What the task asks
Write out the entries, please, from the line containing "an empty interchange.</span></span>" through their final line, exactly and with nothing else.
[Material for this exercise]
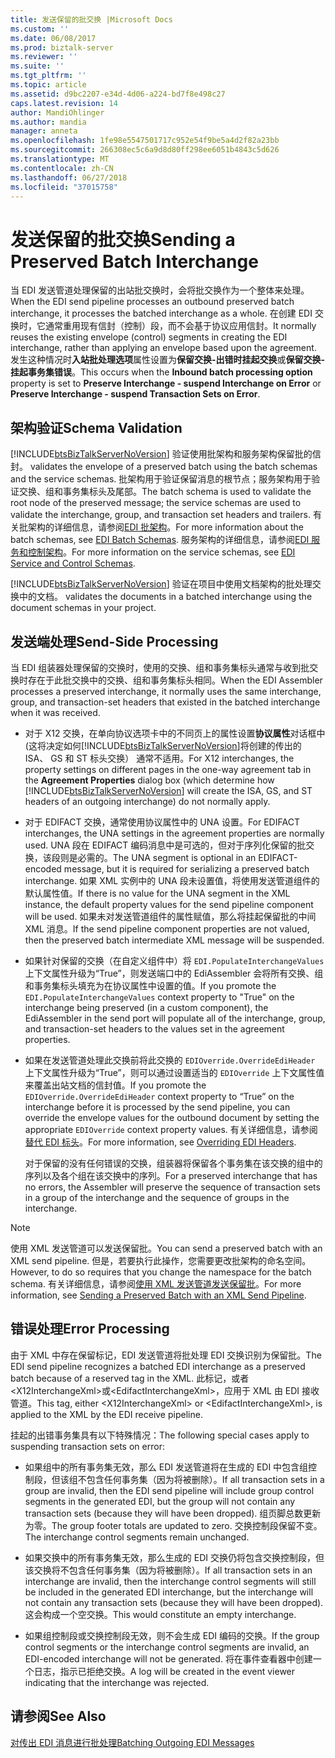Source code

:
 ```yaml
---
title: 发送保留的批交换 |Microsoft Docs
ms.custom: ''
ms.date: 06/08/2017
ms.prod: biztalk-server
ms.reviewer: ''
ms.suite: ''
ms.tgt_pltfrm: ''
ms.topic: article
ms.assetid: d9bc2207-e34d-4d06-a224-bd7f8e498c27
caps.latest.revision: 14
author: MandiOhlinger
ms.author: mandia
manager: anneta
ms.openlocfilehash: 1fe98e5547501717c952e54f9be5a4d2f82a23bb
ms.sourcegitcommit: 266308ec5c6a9d8d80ff298ee6051b4843c5d626
ms.translationtype: MT
ms.contentlocale: zh-CN
ms.lasthandoff: 06/27/2018
ms.locfileid: "37015758"
---
```

# <a name="sending-a-preserved-batch-interchange"></a><span data-ttu-id="10ece-102">发送保留的批交换</span><span class="sxs-lookup"><span data-stu-id="10ece-102">Sending a Preserved Batch Interchange</span></span>
<span data-ttu-id="10ece-103">当 EDI 发送管道处理保留的出站批交换时，会将批交换作为一个整体来处理。</span><span class="sxs-lookup"><span data-stu-id="10ece-103">When the EDI send pipeline processes an outbound preserved batch interchange, it processes the batched interchange as a whole.</span></span> <span data-ttu-id="10ece-104">在创建 EDI 交换时，它通常重用现有信封（控制）段，而不会基于协议应用信封。</span><span class="sxs-lookup"><span data-stu-id="10ece-104">It normally reuses the existing envelope (control) segments in creating the EDI interchange, rather than applying an envelope based upon the agreement.</span></span> <span data-ttu-id="10ece-105">发生这种情况时**入站批处理选项**属性设置为**保留交换-出错时挂起交换**或**保留交换-挂起事务集错误**。</span><span class="sxs-lookup"><span data-stu-id="10ece-105">This occurs when the **Inbound batch processing option** property is set to **Preserve Interchange - suspend Interchange on Error** or **Preserve Interchange - suspend Transaction Sets on Error**.</span></span>  
  
## <a name="schema-validation"></a><span data-ttu-id="10ece-106">架构验证</span><span class="sxs-lookup"><span data-stu-id="10ece-106">Schema Validation</span></span>  
 [!INCLUDE[btsBizTalkServerNoVersion](../includes/btsbiztalkservernoversion-md.md)]<span data-ttu-id="10ece-107"> 验证使用批架构和服务架构保留批的信封。</span><span class="sxs-lookup"><span data-stu-id="10ece-107"> validates the envelope of a preserved batch using the batch schemas and the service schemas.</span></span> <span data-ttu-id="10ece-108">批架构用于验证保留消息的根节点；服务架构用于验证交换、组和事务集标头及尾部。</span><span class="sxs-lookup"><span data-stu-id="10ece-108">The batch schema is used to validate the root node of the preserved message; the service schemas are used to validate the interchange, group, and transaction set headers and trailers.</span></span> <span data-ttu-id="10ece-109">有关批架构的详细信息，请参阅[EDI 批架构](../core/edi-batch-schemas.md)。</span><span class="sxs-lookup"><span data-stu-id="10ece-109">For more information about the batch schemas, see [EDI Batch Schemas](../core/edi-batch-schemas.md).</span></span> <span data-ttu-id="10ece-110">服务架构的详细信息，请参阅[EDI 服务和控制架构](../core/edi-service-and-control-schemas.md)。</span><span class="sxs-lookup"><span data-stu-id="10ece-110">For more information on the service schemas, see [EDI Service and Control Schemas](../core/edi-service-and-control-schemas.md).</span></span>  
  
 [!INCLUDE[btsBizTalkServerNoVersion](../includes/btsbiztalkservernoversion-md.md)]<span data-ttu-id="10ece-111"> 验证在项目中使用文档架构的批处理交换中的文档。</span><span class="sxs-lookup"><span data-stu-id="10ece-111"> validates the documents in a batched interchange using the document schemas in your project.</span></span>  
  
## <a name="send-side-processing"></a><span data-ttu-id="10ece-112">发送端处理</span><span class="sxs-lookup"><span data-stu-id="10ece-112">Send-Side Processing</span></span>  
 <span data-ttu-id="10ece-113">当 EDI 组装器处理保留的交换时，使用的交换、组和事务集标头通常与收到批交换时存在于此批交换中的交换、组和事务集标头相同。</span><span class="sxs-lookup"><span data-stu-id="10ece-113">When the EDI Assembler processes a preserved interchange, it normally uses the same interchange, group, and transaction-set headers that existed in the batched interchange when it was received.</span></span>  
  
- <span data-ttu-id="10ece-114">对于 X12 交换，在单向协议选项卡中的不同页上的属性设置**协议属性**对话框中 (这将决定如何[!INCLUDE[btsBizTalkServerNoVersion](../includes/btsbiztalkservernoversion-md.md)]将创建的传出的 ISA、 GS 和 ST 标头交换） 通常不适用。</span><span class="sxs-lookup"><span data-stu-id="10ece-114">For X12 interchanges, the property settings on different pages in the one-way agreement tab in the **Agreement Properties** dialog box (which determine how [!INCLUDE[btsBizTalkServerNoVersion](../includes/btsbiztalkservernoversion-md.md)] will create the ISA, GS, and ST headers of an outgoing interchange) do not normally apply.</span></span>  
  
- <span data-ttu-id="10ece-115">对于 EDIFACT 交换，通常使用协议属性中的 UNA 设置。</span><span class="sxs-lookup"><span data-stu-id="10ece-115">For EDIFACT interchanges, the UNA settings in the agreement properties are normally used.</span></span> <span data-ttu-id="10ece-116">UNA 段在 EDIFACT 编码消息中是可选的，但对于序列化保留的批交换，该段则是必需的。</span><span class="sxs-lookup"><span data-stu-id="10ece-116">The UNA segment is optional in an EDIFACT-encoded message, but it is required for serializing a preserved batch interchange.</span></span> <span data-ttu-id="10ece-117">如果 XML 实例中的 UNA 段未设置值，将使用发送管道组件的默认属性值。</span><span class="sxs-lookup"><span data-stu-id="10ece-117">If there is no value for the UNA segment in the XML instance, the default property values for the send pipeline component will be used.</span></span> <span data-ttu-id="10ece-118">如果未对发送管道组件的属性赋值，那么将挂起保留批的中间 XML 消息。</span><span class="sxs-lookup"><span data-stu-id="10ece-118">If the send pipeline component properties are not valued, then the preserved batch intermediate XML message will be suspended.</span></span>  
  
- <span data-ttu-id="10ece-119">如果针对保留的交换（在自定义组件中）将 `EDI.PopulateInterchangeValues` 上下文属性升级为“True”，则发送端口中的 EdiAssembler 会将所有交换、组和事务集标头填充为在协议属性中设置的值。</span><span class="sxs-lookup"><span data-stu-id="10ece-119">If you promote the `EDI.PopulateInterchangeValues` context property to "True" on the interchange being preserved (in a custom component), the EdiAssembler in the send port will populate all of the interchange, group, and transaction-set headers to the values set in the agreement properties.</span></span>  
  
- <span data-ttu-id="10ece-120">如果在发送管道处理此交换前将此交换的 `EDIOverride.OverrideEdiHeader` 上下文属性升级为“True”，则可以通过设置适当的 `EDIOverride` 上下文属性值来覆盖出站文档的信封值。</span><span class="sxs-lookup"><span data-stu-id="10ece-120">If you promote the `EDIOverride.OverrideEdiHeader` context property to “True” on the interchange before it is processed by the send pipeline, you can override the envelope values for the outbound document by setting the appropriate `EDIOverride` context property values.</span></span> <span data-ttu-id="10ece-121">有关详细信息，请参阅[替代 EDI 标头](../core/overriding-edi-headers.md)。</span><span class="sxs-lookup"><span data-stu-id="10ece-121">For more information, see [Overriding EDI Headers](../core/overriding-edi-headers.md).</span></span>  
  
  <span data-ttu-id="10ece-122">对于保留的没有任何错误的交换，组装器将保留各个事务集在该交换的组中的序列以及各个组在该交换中的序列。</span><span class="sxs-lookup"><span data-stu-id="10ece-122">For a preserved interchange that has no errors, the Assembler will preserve the sequence of transaction sets in a group of the interchange and the sequence of groups in the interchange.</span></span>  
  
> [!NOTE]
>  <span data-ttu-id="10ece-123">使用 XML 发送管道可以发送保留批。</span><span class="sxs-lookup"><span data-stu-id="10ece-123">You can send a preserved batch with an XML send pipeline.</span></span> <span data-ttu-id="10ece-124">但是，若要执行此操作，您需要更改批架构的命名空间。</span><span class="sxs-lookup"><span data-stu-id="10ece-124">However, to do so requires that you change the namespace for the batch schema.</span></span> <span data-ttu-id="10ece-125">有关详细信息，请参阅[使用 XML 发送管道发送保留批](../core/sending-a-preserved-batch-with-an-xml-send-pipeline.md)。</span><span class="sxs-lookup"><span data-stu-id="10ece-125">For more information, see [Sending a Preserved Batch with an XML Send Pipeline](../core/sending-a-preserved-batch-with-an-xml-send-pipeline.md).</span></span>  
  
## <a name="error-processing"></a><span data-ttu-id="10ece-126">错误处理</span><span class="sxs-lookup"><span data-stu-id="10ece-126">Error Processing</span></span>  
 <span data-ttu-id="10ece-127">由于 XML 中存在保留标记，EDI 发送管道将批处理 EDI 交换识别为保留批。</span><span class="sxs-lookup"><span data-stu-id="10ece-127">The EDI send pipeline recognizes a batched EDI interchange as a preserved batch because of a reserved tag in the XML.</span></span> <span data-ttu-id="10ece-128">此标记，或者\<X12InterchangeXml\>或\<EdifactInterchangeXml\>，应用于 XML 由 EDI 接收管道。</span><span class="sxs-lookup"><span data-stu-id="10ece-128">This tag, either \<X12InterchangeXml\> or \<EdifactInterchangeXml\>, is applied to the XML by the EDI receive pipeline.</span></span>  
  
 <span data-ttu-id="10ece-129">挂起的出错事务集具有以下特殊情况：</span><span class="sxs-lookup"><span data-stu-id="10ece-129">The following special cases apply to suspending transaction sets on error:</span></span>  
  
-   <span data-ttu-id="10ece-130">如果组中的所有事务集无效，那么 EDI 发送管道将在生成的 EDI 中包含组控制段，但该组不包含任何事务集（因为将被删除）。</span><span class="sxs-lookup"><span data-stu-id="10ece-130">If all transaction sets in a group are invalid, then the EDI send pipeline will include group control segments in the generated EDI, but the group will not contain any transaction sets (because they will have been dropped).</span></span> <span data-ttu-id="10ece-131">组页脚总数更新为零。</span><span class="sxs-lookup"><span data-stu-id="10ece-131">The group footer totals are updated to zero.</span></span> <span data-ttu-id="10ece-132">交换控制段保留不变。</span><span class="sxs-lookup"><span data-stu-id="10ece-132">The interchange control segments remain unchanged.</span></span>  
  
-   <span data-ttu-id="10ece-133">如果交换中的所有事务集无效，那么生成的 EDI 交换仍将包含交换控制段，但该交换将不包含任何事务集（因为将被删除）。</span><span class="sxs-lookup"><span data-stu-id="10ece-133">If all transaction sets in an interchange are invalid, then the interchange control segments will still be included in the generated EDI interchange, but the interchange will not contain any transaction sets (because they will have been dropped).</span></span> <span data-ttu-id="10ece-134">这会构成一个空交换。</span><span class="sxs-lookup"><span data-stu-id="10ece-134">This would constitute an empty interchange.</span></span>  
  
-   <span data-ttu-id="10ece-135">如果组控制段或交换控制段无效，则不会生成 EDI 编码的交换。</span><span class="sxs-lookup"><span data-stu-id="10ece-135">If the group control segments or the interchange control segments are invalid, an EDI-encoded interchange will not be generated.</span></span> <span data-ttu-id="10ece-136">将在事件查看器中创建一个日志，指示已拒绝交换。</span><span class="sxs-lookup"><span data-stu-id="10ece-136">A log will be created in the event viewer indicating that the interchange was rejected.</span></span>  
  
## <a name="see-also"></a><span data-ttu-id="10ece-137">请参阅</span><span class="sxs-lookup"><span data-stu-id="10ece-137">See Also</span></span>  
 [<span data-ttu-id="10ece-138">对传出 EDI 消息进行批处理</span><span class="sxs-lookup"><span data-stu-id="10ece-138">Batching Outgoing EDI Messages</span></span>](../core/batching-outgoing-edi-messages.md)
[/Material for this exercise]
Solution to this problem
-   <span data-ttu-id="10ece-133">如果交换中的所有事务集无效，那么生成的 EDI 交换仍将包含交换控制段，但该交换将不包含任何事务集（因为将被删除）。</span><span class="sxs-lookup"><span data-stu-id="10ece-133">If all transaction sets in an interchange are invalid, then the interchange control segments will still be included in the generated EDI interchange, but the interchange will not contain any transaction sets (because they will have been dropped).</span></span> <span data-ttu-id="10ece-134">这会构成一个空交换。</span><span class="sxs-lookup"><span data-stu-id="10ece-134">This would constitute an empty interchange.</span></span>  
  
-   <span data-ttu-id="10ece-135">如果组控制段或交换控制段无效，则不会生成 EDI 编码的交换。</span><span class="sxs-lookup"><span data-stu-id="10ece-135">If the group control segments or the interchange control segments are invalid, an EDI-encoded interchange will not be generated.</span></span> <span data-ttu-id="10ece-136">将在事件查看器中创建一个日志，指示已拒绝交换。</span><span class="sxs-lookup"><span data-stu-id="10ece-136">A log will be created in the event viewer indicating that the interchange was rejected.</span></span>  
  
## <a name="see-also"></a><span data-ttu-id="10ece-137">请参阅</span><span class="sxs-lookup"><span data-stu-id="10ece-137">See Also</span></span>  
 [<span data-ttu-id="10ece-138">对传出 EDI 消息进行批处理</span><span class="sxs-lookup"><span data-stu-id="10ece-138">Batching Outgoing EDI Messages</span></span>](../core/batching-outgoing-edi-messages.md)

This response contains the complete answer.